Возможно, я старый ворчун. Но лет в пять-шесть мои дети были в восторге, когда я их приводил на рынок.
А чем восторгаться в супермаркете? Кочаны капусты здесь не лежат в большой корзине, откуда их можно взять, взвесить на руке, понюхать. Они завернуты в целлофан, как зеленая фасоль, персики, рыба.
И все здесь на десять процентов дешевле? Я остаюсь скептиком. Крупные компании, банки умеют считать лучше, чем крестьянин из соседней деревни. В супермаркете нет никого, с кем можно поговорить. Зайдите. Возьмите тележку. Наполните ее консервами и замороженными продуктами.
Выйти можете через любой из семи, восьми, десяти проходов, в которых стоят кассы.
На миг мне вспомнилась моя утренняя прогулка. Днем я обычно гуляю на природе, а сегодня утром совершил прогулку по улочке, которую некогда назвали бы торговой: на ней две мясные лавки; зеленщики выставляют лотки с овощами, фруктами; торговцы знают каждого клиента и его вкусы.
Очень сомневаюсь, что мои внуки познают подобную радость, несмотря на предвыборные речи в Бурбонском дворце.
Супермаркет когда-нибудь заменит теплое человеческое общение торговых улиц Лепик, Сент-Антуан и многих других. Даже тележки, с которых идет торговля в разнос, не сегодня-завтра исчезнут с парижских улиц.
И тогда первые этажи домов займут офисы, в основном туристские.

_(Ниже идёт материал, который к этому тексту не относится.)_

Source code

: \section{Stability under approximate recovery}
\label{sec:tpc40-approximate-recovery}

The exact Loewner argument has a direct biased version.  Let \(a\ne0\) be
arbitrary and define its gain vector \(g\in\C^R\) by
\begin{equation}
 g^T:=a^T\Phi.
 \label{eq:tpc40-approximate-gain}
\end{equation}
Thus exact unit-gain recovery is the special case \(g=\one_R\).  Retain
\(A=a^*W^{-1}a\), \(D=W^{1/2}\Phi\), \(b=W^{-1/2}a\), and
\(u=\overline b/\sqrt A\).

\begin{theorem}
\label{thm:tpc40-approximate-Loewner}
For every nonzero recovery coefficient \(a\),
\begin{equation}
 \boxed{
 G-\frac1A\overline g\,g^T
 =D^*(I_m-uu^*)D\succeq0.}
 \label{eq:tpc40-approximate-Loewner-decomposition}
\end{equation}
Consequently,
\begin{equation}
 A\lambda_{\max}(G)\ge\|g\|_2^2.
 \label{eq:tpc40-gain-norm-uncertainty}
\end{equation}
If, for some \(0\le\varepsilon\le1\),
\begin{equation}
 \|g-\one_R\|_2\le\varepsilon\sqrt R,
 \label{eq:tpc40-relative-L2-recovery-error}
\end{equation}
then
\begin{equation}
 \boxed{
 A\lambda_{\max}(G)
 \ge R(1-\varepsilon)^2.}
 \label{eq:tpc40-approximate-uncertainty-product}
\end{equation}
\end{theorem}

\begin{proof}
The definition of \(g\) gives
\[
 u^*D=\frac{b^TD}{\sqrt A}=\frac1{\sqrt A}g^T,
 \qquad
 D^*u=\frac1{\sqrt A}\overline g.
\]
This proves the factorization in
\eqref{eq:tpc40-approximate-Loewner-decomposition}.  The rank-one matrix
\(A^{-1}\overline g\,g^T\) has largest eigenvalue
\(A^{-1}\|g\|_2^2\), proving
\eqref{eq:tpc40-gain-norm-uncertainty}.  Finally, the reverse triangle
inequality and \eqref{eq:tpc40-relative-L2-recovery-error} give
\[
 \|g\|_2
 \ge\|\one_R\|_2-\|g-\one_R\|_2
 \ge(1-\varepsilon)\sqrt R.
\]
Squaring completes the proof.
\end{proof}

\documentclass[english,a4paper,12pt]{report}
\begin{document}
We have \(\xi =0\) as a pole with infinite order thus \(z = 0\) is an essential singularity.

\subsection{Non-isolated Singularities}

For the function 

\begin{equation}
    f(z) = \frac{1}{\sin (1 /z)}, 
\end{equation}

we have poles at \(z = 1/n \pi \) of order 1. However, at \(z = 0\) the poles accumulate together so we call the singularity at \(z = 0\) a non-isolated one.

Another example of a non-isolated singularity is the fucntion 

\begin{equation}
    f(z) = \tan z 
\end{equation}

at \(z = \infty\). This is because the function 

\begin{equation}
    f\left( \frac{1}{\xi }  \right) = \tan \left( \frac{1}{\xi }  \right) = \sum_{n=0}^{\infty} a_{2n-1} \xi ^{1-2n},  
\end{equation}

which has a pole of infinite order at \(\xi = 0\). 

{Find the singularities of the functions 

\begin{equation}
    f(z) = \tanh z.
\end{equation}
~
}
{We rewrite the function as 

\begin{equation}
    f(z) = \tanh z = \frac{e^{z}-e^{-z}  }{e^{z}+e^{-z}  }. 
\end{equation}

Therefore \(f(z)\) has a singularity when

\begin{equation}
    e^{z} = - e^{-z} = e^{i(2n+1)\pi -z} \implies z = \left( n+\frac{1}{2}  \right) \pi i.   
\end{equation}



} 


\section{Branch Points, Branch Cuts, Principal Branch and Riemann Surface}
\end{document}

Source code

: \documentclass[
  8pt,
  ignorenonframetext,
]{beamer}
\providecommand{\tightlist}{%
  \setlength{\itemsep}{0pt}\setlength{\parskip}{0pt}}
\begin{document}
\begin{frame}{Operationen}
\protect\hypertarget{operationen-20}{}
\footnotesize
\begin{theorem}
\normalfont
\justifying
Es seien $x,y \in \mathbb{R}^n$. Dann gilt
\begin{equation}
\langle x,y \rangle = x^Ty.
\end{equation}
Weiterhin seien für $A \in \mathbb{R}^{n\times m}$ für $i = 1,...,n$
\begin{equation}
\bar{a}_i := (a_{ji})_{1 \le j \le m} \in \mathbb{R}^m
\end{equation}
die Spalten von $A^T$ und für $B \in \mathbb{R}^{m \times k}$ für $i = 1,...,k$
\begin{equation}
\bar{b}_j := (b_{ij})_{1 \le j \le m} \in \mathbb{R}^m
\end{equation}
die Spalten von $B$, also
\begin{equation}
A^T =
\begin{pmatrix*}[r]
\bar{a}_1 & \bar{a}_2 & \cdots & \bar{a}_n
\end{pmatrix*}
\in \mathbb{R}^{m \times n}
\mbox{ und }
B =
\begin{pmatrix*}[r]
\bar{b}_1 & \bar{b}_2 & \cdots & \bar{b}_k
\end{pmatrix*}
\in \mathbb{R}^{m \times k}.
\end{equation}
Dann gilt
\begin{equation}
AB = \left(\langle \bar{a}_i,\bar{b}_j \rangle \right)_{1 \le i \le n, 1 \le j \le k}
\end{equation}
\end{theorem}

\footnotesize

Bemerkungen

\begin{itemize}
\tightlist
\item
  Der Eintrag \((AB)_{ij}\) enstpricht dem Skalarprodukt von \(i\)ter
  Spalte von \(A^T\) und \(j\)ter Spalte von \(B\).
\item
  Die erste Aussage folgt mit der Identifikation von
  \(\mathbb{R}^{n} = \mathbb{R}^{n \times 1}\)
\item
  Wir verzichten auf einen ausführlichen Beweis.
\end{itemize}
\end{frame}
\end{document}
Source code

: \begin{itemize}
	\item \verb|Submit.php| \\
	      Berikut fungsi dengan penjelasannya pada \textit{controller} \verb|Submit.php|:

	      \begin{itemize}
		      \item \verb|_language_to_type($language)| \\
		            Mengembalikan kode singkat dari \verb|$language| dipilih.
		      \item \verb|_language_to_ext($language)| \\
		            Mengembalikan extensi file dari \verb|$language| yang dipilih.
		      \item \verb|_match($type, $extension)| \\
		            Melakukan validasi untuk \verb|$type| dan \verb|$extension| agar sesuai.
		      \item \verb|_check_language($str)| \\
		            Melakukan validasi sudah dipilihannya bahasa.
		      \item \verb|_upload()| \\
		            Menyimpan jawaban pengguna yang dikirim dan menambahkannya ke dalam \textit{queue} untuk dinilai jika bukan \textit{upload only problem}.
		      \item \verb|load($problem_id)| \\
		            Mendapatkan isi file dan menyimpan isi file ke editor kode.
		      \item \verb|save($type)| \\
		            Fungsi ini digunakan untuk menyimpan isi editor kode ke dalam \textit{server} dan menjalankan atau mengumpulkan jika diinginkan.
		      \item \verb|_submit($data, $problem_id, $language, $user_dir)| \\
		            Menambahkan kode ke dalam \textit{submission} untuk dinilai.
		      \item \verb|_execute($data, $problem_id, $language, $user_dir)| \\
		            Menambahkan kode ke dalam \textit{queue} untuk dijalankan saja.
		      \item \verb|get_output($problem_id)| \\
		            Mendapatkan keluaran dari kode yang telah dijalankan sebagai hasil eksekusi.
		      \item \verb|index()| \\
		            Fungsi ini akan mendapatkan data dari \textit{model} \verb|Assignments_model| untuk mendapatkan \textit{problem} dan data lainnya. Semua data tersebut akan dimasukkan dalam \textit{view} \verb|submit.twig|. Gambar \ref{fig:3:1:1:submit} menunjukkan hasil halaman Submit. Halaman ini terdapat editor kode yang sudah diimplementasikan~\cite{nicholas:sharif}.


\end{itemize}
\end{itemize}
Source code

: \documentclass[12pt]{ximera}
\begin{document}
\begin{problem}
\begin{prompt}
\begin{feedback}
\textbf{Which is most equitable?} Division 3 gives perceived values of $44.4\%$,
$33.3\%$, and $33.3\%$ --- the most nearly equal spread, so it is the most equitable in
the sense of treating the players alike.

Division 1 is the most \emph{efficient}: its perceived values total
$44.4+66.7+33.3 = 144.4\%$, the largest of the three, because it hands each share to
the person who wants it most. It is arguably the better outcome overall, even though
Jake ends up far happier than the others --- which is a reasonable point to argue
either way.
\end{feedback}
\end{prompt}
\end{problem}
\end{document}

– Посмотрите Багдад… Посетите Гонконг…
И люди поедут за пять-шесть тысяч километров осматривать базары.
Того же дня
Часом позже. Весь этот час я, читая утреннюю газету, думал о прежних рынках, а также о тех, что пока еще существуют, но долго не протянут.
Рынок или торговая улица – это не только пестрое жизнерадостное зрелище, где люди ощущают близость друг к другу, но и контакт с природой, сведенный нынче к дням уикэнда.
В Льеже между фруктовым рынком и овощным было метров пятьдесят. Там стоял такой запах, какого я никогда больше не вдыхал: пахло дынями, и покупатели, прежде чем купить, нюхали их, пахло сливами, абрикосами, яблоками – их перерабатывали на консервы.
На овощном рынке цветная капуста была прекрасна, как настоящие цветы, а стручки фасоли – такого нежного и ясного зеленого цвета, что так и тянуло их погрызть.
И все это исчезнет? Уверен. Когда открыли первый универсальный магазин типа «Галереи Лафайета», Золя написал о нем роман[48]48
Сименон имеет в виду роман «Дамское счастье» (1882), работая над которым Э. Золя опирался на историю возникновения первых больших парижских универсальных магазинов «Лувр», «Бон-Марше» и других.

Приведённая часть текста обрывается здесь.